Return the following from the records below: each line, word for word, starting with the line that contains "Rolling Deployment is a" and going on through the line that contains "2. Stop the", with nothing outside that range.
### Provided information
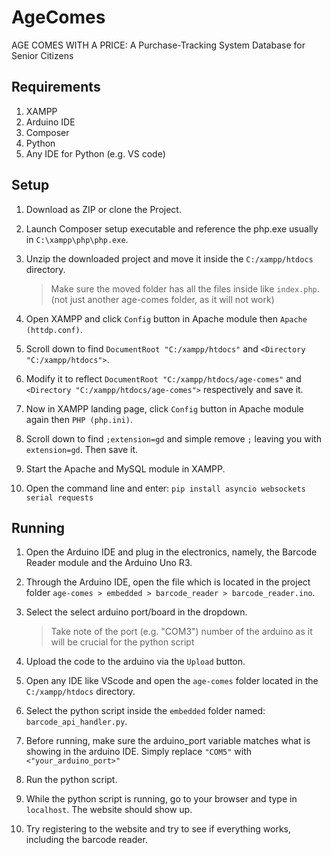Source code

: # AgeComes
 AGE COMES WITH A PRICE: A Purchase-Tracking System Database for  Senior Citizens

## Requirements
1. XAMPP
2. Arduino IDE
3. Composer
4. Python
5. Any IDE for Python (e.g. VS code)


## Setup
1. Download as ZIP or clone the Project.
2. Launch Composer setup executable and reference the php.exe usually in `C:\xampp\php\php.exe`.
3. Unzip the downloaded project and move it inside the `C:/xampp/htdocs` directory.
   
   > Make sure the moved folder has all the files inside like `index.php`. (not just another age-comes folder, as it will not work)
   
5. Open XAMPP and click `Config` button in Apache module then `Apache (httdp.conf)`.
6. Scroll down to find `DocumentRoot "C:/xampp/htdocs"` and `<Directory "C:/xampp/htdocs">`.
7. Modify it to reflect `DocumentRoot "C:/xampp/htdocs/age-comes"` and `<Directory "C:/xampp/htdocs/age-comes">` respectively and save it.
8. Now in XAMPP landing page, click `Config` button in Apache module again then `PHP (php.ini)`.
9. Scroll down to find `;extension=gd` and simple remove `;` leaving you with `extension=gd`. Then save it.
10. Start the Apache and MySQL module in XAMPP.
11. Open the command line and enter: `pip install asyncio websockets serial requests`

## Running
1. Open the Arduino IDE and plug in the electronics, namely, the Barcode Reader module and the Arduino Uno R3.
2. Through the Arduino IDE, open the file which is located in the project folder `age-comes > embedded > barcode_reader > barcode_reader.ino`.
3. Select the select arduino port/board in the dropdown.

   > Take note of the port (e.g. "COM3") number of the arduino as it will be crucial for the python script
   
4. Upload the code to the arduino via the `Upload` button.
5. Open any IDE like VScode and open the `age-comes` folder located in the `C:/xampp/htdocs` directory.
6. Select the python script inside the `embedded` folder named: `barcode_api_handler.py`.
7. Before running, make sure the arduino_port variable matches what is showing in the arduino IDE. Simply replace `"COM5"` with `<"your_arduino_port>"`
8. Run the python script.
9. While the python script is running, go to your browser and type in `localhost`. The website should show up.
10. Try registering to the website and try to see if everything works, including the barcode reader.
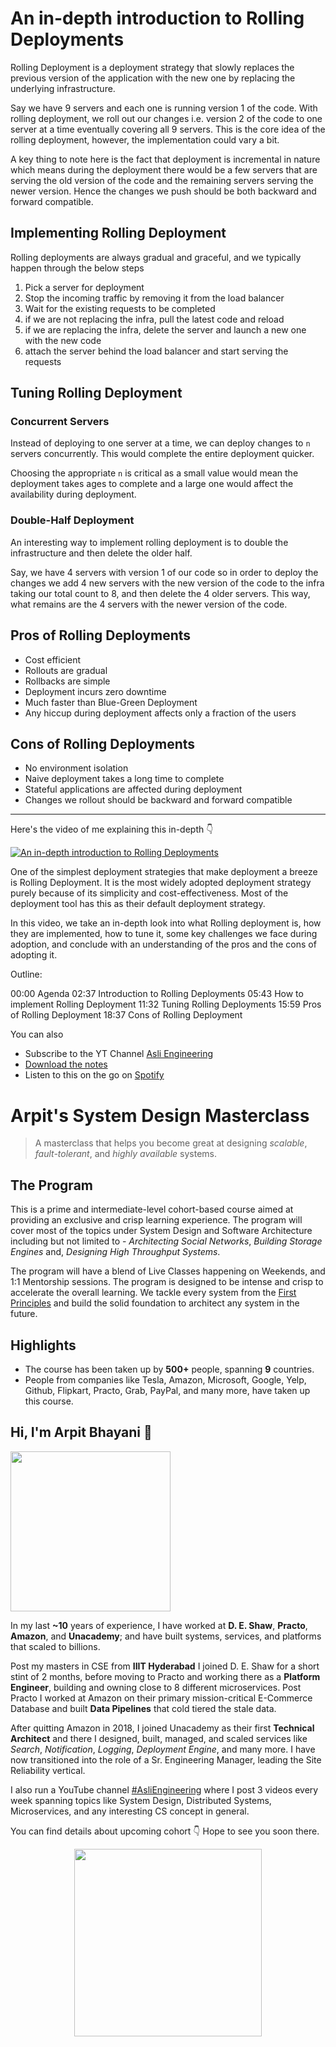 An in-depth introduction to Rolling Deployments
===


Rolling Deployment is a deployment strategy that slowly replaces the previous version of the application with the new one by replacing the underlying infrastructure.

Say we have 9 servers and each one is running version 1 of the code. With rolling deployment, we roll out our changes i.e. version 2 of the code to one server at a time eventually covering all 9 servers. This is the core idea of the rolling deployment, however, the implementation could vary a bit.

A key thing to note here is the fact that deployment is incremental in nature which means during the deployment there would be a few servers that are serving the old version of the code and the remaining servers serving the newer version. Hence the changes we push should be both backward and forward compatible.

## Implementing Rolling Deployment

Rolling deployments are always gradual and graceful, and we typically happen through the below steps

1. Pick a server for deployment
2. Stop the incoming traffic by removing it from the load balancer
3. Wait for the existing requests to be completed
4. if we are not replacing the infra, pull the latest code and reload
5. if we are replacing the infra, delete the server and launch a new one with the new code
6. attach the server behind the load balancer and start serving the requests

## Tuning Rolling Deployment

### Concurrent Servers

Instead of deploying to one server at a time, we can deploy changes to `n` servers concurrently. This would complete the entire deployment quicker.

Choosing the appropriate `n` is critical as a small value would mean the deployment takes ages to complete and a large one would affect the availability during deployment.

### Double-Half Deployment

An interesting way to implement rolling deployment is to double the infrastructure and then delete the older half.

Say, we have 4 servers with version 1 of our code so in order to deploy the changes we add 4 new servers with the new version of the code to the infra taking our total count to 8, and then delete the 4 older servers. This way, what remains are the 4 servers with the newer version of the code.

## Pros of Rolling Deployments

- Cost efficient
- Rollouts are gradual
- Rollbacks are simple
- Deployment incurs zero downtime
- Much faster than Blue-Green Deployment
- Any hiccup during deployment affects only a fraction of the users

## Cons of Rolling Deployments

- No environment isolation
- Naive deployment takes a long time to complete
- Stateful applications are affected during deployment
- Changes we rollout should be backward and forward compatible
<hr />


<p>Here's the video of me explaining this in-depth 👇‍</p>

[![An in-depth introduction to Rolling Deployments](https://i.ytimg.com/vi/9kjUG_yvVqM/mqdefault.jpg)](https://www.youtube.com/watch?v=9kjUG_yvVqM)

One of the simplest deployment strategies that make deployment a breeze is Rolling Deployment. It is the most widely adopted deployment strategy purely because of its simplicity and cost-effectiveness. Most of the deployment tool has this as their default deployment strategy.

In this video, we take an in-depth look into what Rolling deployment is, how they are implemented, how to tune it, some key challenges we face during adoption, and conclude with an understanding of the pros and the cons of adopting it.

Outline:

00:00 Agenda
02:37 Introduction to Rolling Deployments
05:43 How to implement Rolling Deployment
11:32 Tuning Rolling Deployments
15:59 Pros of Rolling Deployment
18:37 Cons of Rolling Deployment

You can also
 - Subscribe to the YT Channel [Asli Engineering](https://youtube.com/c/ArpitBhayani)
 - [Download the notes](https://drive.google.com/file/d/1Mtox_ulRNSajmbVXXyLyJrhV3GZouOiv/view?usp=sharing)
 - Listen to this on the go on [Spotify](https://open.spotify.com/show/7qMoamm2iZQrsPVm6IQLoD)

# Arpit's System Design Masterclass

> A masterclass that helps you become great at designing _scalable_, _fault-tolerant_, and _highly available_ systems.

## The Program

This is a prime and intermediate-level cohort-based course aimed at providing an exclusive and crisp learning experience. The program will cover most of the topics under System Design and Software Architecture including but not limited to - _Architecting Social Networks_, _Building Storage Engines_ and, _Designing High Throughput Systems_.

The program will have a blend of Live Classes happening on Weekends, and 1:1 Mentorship sessions. The program is designed to be intense and crisp to accelerate the overall learning. We tackle every system from the [First Principles](https://en.wikipedia.org/wiki/First_principle) and build the solid foundation to architect any system in the future.


## Highlights

 - The course has been taken up by __500+__ people, spanning __9__ countries.
 - People from companies like Tesla, Amazon, Microsoft, Google, Yelp, Github, Flipkart, Practo, Grab, PayPal, and many more, have taken up this course.


## Hi, I'm Arpit Bhayani 👋

<img width="256px" src="https://arpitbhayani.me/static/img/arpit.jpg" />

In my last **~10** years of experience, I have worked at **D. E. Shaw**, **Practo**, **Amazon**, and **Unacademy**; and have built systems, services, and platforms that scaled to billions.

Post my masters in CSE from **IIIT Hyderabad** I joined D. E. Shaw for a short stint of 2 months, before moving to Practo and working there as a **Platform Engineer**, building and owning close to 8 different microservices. Post Practo I worked at Amazon on their primary mission-critical E-Commerce Database and built **Data Pipelines** that cold tiered the stale data.

After quitting Amazon in 2018, I joined Unacademy as their first **Technical Architect** and there I designed, built, managed, and scaled services like _Search_, _Notification_, _Logging_, _Deployment Engine_, and many more. I have now transitioned into the role of a Sr. Engineering Manager, leading the Site Reliability vertical.

I also run a YouTube channel [#AsliEngineering](https://www.youtube.com/c/ArpitBhayani) where I post 3 videos every week spanning topics like System Design, Distributed Systems, Microservices, and any interesting CS concept in general.

You can find details about upcoming cohort 👇‍ Hope to see you soon there.

<center>
<a target="_blank" href="https://arpitbhayani.me/masterclass">
<img src="https://user-images.githubusercontent.com/4745789/137859181-d4499cf4-ce65-4466-8b88-a078ece0f081.PNG" width="300px" />
</a>
</center>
######
→ Exercise answer
Rolling Deployment is a deployment strategy that slowly replaces the previous version of the application with the new one by replacing the underlying infrastructure.

Say we have 9 servers and each one is running version 1 of the code. With rolling deployment, we roll out our changes i.e. version 2 of the code to one server at a time eventually covering all 9 servers. This is the core idea of the rolling deployment, however, the implementation could vary a bit.

A key thing to note here is the fact that deployment is incremental in nature which means during the deployment there would be a few servers that are serving the old version of the code and the remaining servers serving the newer version. Hence the changes we push should be both backward and forward compatible.

## Implementing Rolling Deployment

Rolling deployments are always gradual and graceful, and we typically happen through the below steps

1. Pick a server for deployment
2. Stop the incoming traffic by removing it from the load balancer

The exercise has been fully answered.